Action item:
Beginning at whichever line contains "## Treasury as DAO", reproduce each line of the records below word for word, ending with the last, and add nothing.

Data shown:
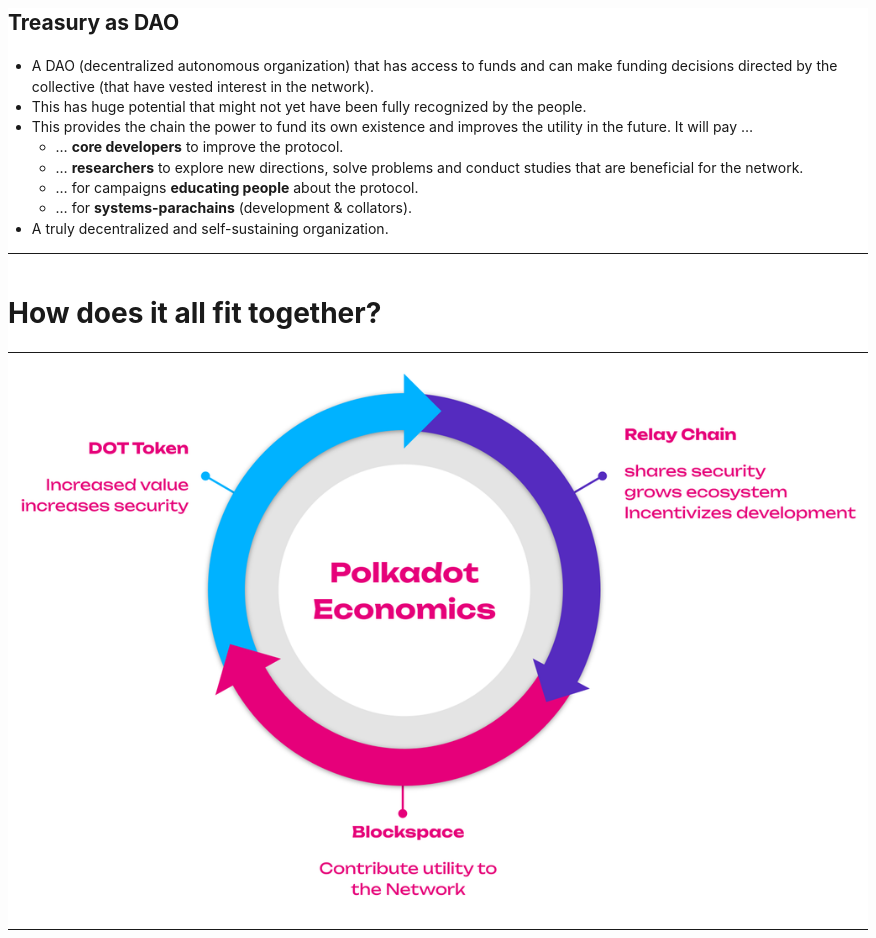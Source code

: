 
## Treasury as DAO

- A DAO (decentralized autonomous organization) that has access to funds and can make funding decisions directed by the collective (that have vested interest in the network).
- This has huge potential that might not yet have been fully recognized by the people.
- This provides the chain the power to fund its own existence and improves the utility in the future. It will pay …
  - … **core developers** to improve the protocol.
  - … **researchers** to explore new directions, solve problems and conduct studies that are beneficial for the network.
  - … for campaigns **educating people** about the protocol.
  - … for **systems-parachains** (development & collators).
- A truly decentralized and self-sustaining organization.

---

# How does it all fit together?

---

<img src="../../../assets/img/2-Economics/Polkadot-Economics-Cycle.svg" style="width: 1200px;" />

---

Solution:
## Treasury as DAO

- A DAO (decentralized autonomous organization) that has access to funds and can make funding decisions directed by the collective (that have vested interest in the network).
- This has huge potential that might not yet have been fully recognized by the people.
- This provides the chain the power to fund its own existence and improves the utility in the future. It will pay …
  - … **core developers** to improve the protocol.
  - … **researchers** to explore new directions, solve problems and conduct studies that are beneficial for the network.
  - … for campaigns **educating people** about the protocol.
  - … for **systems-parachains** (development & collators).
- A truly decentralized and self-sustaining organization.

---

# How does it all fit together?

---

<img src="../../../assets/img/2-Economics/Polkadot-Economics-Cycle.svg" style="width: 1200px;" />

---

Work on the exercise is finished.